Freire’s revolutionary vocation was first confirmed in the “Brazilian Revolution” that began in 1961 under President João Goulart, which led to the politicisation of US aid programmes in the country’s north-east. The military coup against Goulart, inspired and supported by the US, revealed the extent to which the paranoid superpower feared consciousness-raising – and Freire was jailed and his national literacy campaign dissolved.

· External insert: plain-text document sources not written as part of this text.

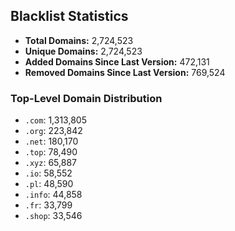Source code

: ## Blacklist Statistics

- **Total Domains:** 2,724,523
- **Unique Domains:** 2,724,523
- **Added Domains Since Last Version:** 472,131
- **Removed Domains Since Last Version:** 769,524

### Top-Level Domain Distribution

-  `.com`: 1,313,805
-  `.org`: 223,842
-  `.net`: 180,170
-  `.top`: 78,490
-  `.xyz`: 65,887
-  `.io`: 58,552
-  `.pl`: 48,590
-  `.info`: 44,858
-  `.fr`: 33,799
-  `.shop`: 33,546
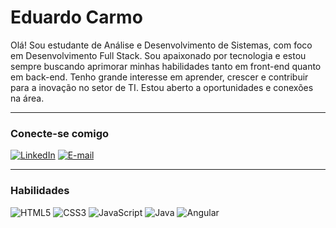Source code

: # Eduardo Carmo

Olá! Sou estudante de Análise e Desenvolvimento de Sistemas, com foco em Desenvolvimento Full Stack. Sou apaixonado por tecnologia e estou sempre buscando aprimorar minhas habilidades tanto em front-end quanto em back-end. Tenho grande interesse em aprender, crescer e contribuir para a inovação no setor de TI. Estou aberto a oportunidades e conexões na área.

---

### Conecte-se comigo

[![LinkedIn](https://img.shields.io/badge/LinkedIn-000?style=for-the-badge&logo=linkedin&logoColor=0E76A8)](https://www.linkedin.com/in/eduardo-carmo-453348174/)
[![E-mail](https://img.shields.io/badge/-Email-000?style=for-the-badge&logo=microsoft-outlook&logoColor=E94D5F)](mailto:eduardocarmo72@gmail.com)

---

### Habilidades

![HTML5](https://img.shields.io/badge/HTML5-000?style=for-the-badge&logo=html5)
![CSS3](https://img.shields.io/badge/CSS3-000?style=for-the-badge&logo=css3&logoColor=264CE4)
![JavaScript](https://img.shields.io/badge/JavaScript-000?style=for-the-badge&logo=javascript)
![Java](https://img.shields.io/badge/Java-000?style=for-the-badge&logo=java)
![Angular](https://img.shields.io/badge/Angular-000?style=for-the-badge&logo=angular&logoColor=C3002F)
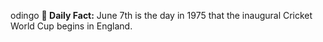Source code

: odingo
**<b>📌 Daily Fact:</b>** June 7th is the day in 1975 that the inaugural Cricket World Cup begins in England.
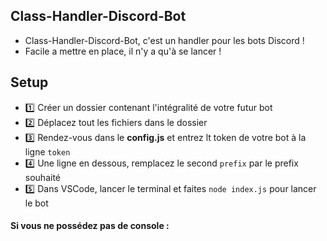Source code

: ## Class-Handler-Discord-Bot

- Class-Handler-Discord-Bot, c'est un handler pour les bots Discord !
- Facile a mettre en place, il n'y a qu'à se lancer !

## Setup

- 1️⃣ Créer un dossier contenant l'intégralité de votre futur bot
- 2️⃣ Déplacez tout les fichiers dans le dossier
- 3️⃣ Rendez-vous dans le **config.js** et entrez lt token de votre bot à la ligne `token`
- 4️⃣ Une ligne en dessous, remplacez le second `prefix` par le prefix souhaité
- 5️⃣ Dans VSCode, lancer le terminal et faites `node index.js` pour lancer le bot
#### Si vous ne possédez pas de console :
<p>

</p> 
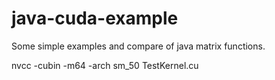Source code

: # java-cuda-example
Some simple examples and compare of java matrix functions.

nvcc -cubin -m64 -arch sm_50 TestKernel.cu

But this move began the process that propelled Freire and his methods and ideas to new heights. He would go on to work for the Christian Democratic government of Eduardo Frei in Chile, thereafter the World Council of Churches, newly independent countries in Africa and, in the 1980s, Nicaragua, where the cross-class settlement that initially characterised the aftermath of the Sandinista revolution was a perfect environment for applying the Brazilian educator’s principles. Although he spent little time in Nicaragua, his role was key to legitimising the Sandinista regime’s education programme in the eyes of the world. Freire was also visibly inspired by the initiative under the former Jesuit priest Fernando Cardenal, which appears to have set a high personal watermark in his career. Kirkendall says that the Brazilian was profoundly moved by his experience, and that Freire wrote:
“Hardly ever in my life had I experienced moments richer than or even comparable to this time spent in Managua, breathing a revolutionary air full of hope and genuine popular participation.” [p.126]

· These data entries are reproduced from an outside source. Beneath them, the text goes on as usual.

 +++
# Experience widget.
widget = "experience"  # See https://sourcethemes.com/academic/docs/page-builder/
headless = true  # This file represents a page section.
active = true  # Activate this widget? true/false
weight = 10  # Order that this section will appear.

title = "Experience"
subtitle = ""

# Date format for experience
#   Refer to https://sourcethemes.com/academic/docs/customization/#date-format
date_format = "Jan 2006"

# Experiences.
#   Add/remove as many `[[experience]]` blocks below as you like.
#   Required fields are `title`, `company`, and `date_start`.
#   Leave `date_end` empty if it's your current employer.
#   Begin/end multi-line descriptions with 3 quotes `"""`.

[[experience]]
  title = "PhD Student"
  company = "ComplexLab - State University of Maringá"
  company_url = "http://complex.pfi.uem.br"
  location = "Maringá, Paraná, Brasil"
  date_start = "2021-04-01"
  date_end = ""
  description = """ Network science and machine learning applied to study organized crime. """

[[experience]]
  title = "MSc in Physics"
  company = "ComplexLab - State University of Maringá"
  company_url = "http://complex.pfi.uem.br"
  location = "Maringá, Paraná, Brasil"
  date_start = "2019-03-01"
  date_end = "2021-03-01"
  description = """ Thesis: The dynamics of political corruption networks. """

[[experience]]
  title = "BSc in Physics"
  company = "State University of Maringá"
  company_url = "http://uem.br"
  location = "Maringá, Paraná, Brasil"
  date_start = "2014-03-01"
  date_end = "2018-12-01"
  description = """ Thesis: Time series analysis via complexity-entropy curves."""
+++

If Freire moved slowly away from a humanist perspective towards a class one during his career, that was almost certainly only in keeping with hardening attitudes on the left as the US unleashed military terror and proxy wars throughout the region, and anyway this ideological drift by Freire was never quite completed. If his methods – particularly in Africa – were employed in establishing the hegemony of one-party states, then this was also probably an inevitable consequence of a decolonisation process that entailed of necessity social revolution. Yet Freire remained committed to pluralism and popular democracy, and was not a Marxist. His work, if anything, attests to the social commitment of the popular wing of the Catholic church – and a beacon of the latter’s continuing potential to aid the poor despite the concerted, secular attack against it being waged in the developed world.
Kirkendall is careful to highlight every aspect of this pioneering man, and engages in a soul-searching examination of his legacy in the book’s epilogue, pointing out that while he spent his life advising states about the value of literacy – with all the attendant dangers – he also empowered generations of poor people to think for themselves and therefore form the basis of a civil society that, despite Latin America’s many problems, has become one of the region’s growing strengths.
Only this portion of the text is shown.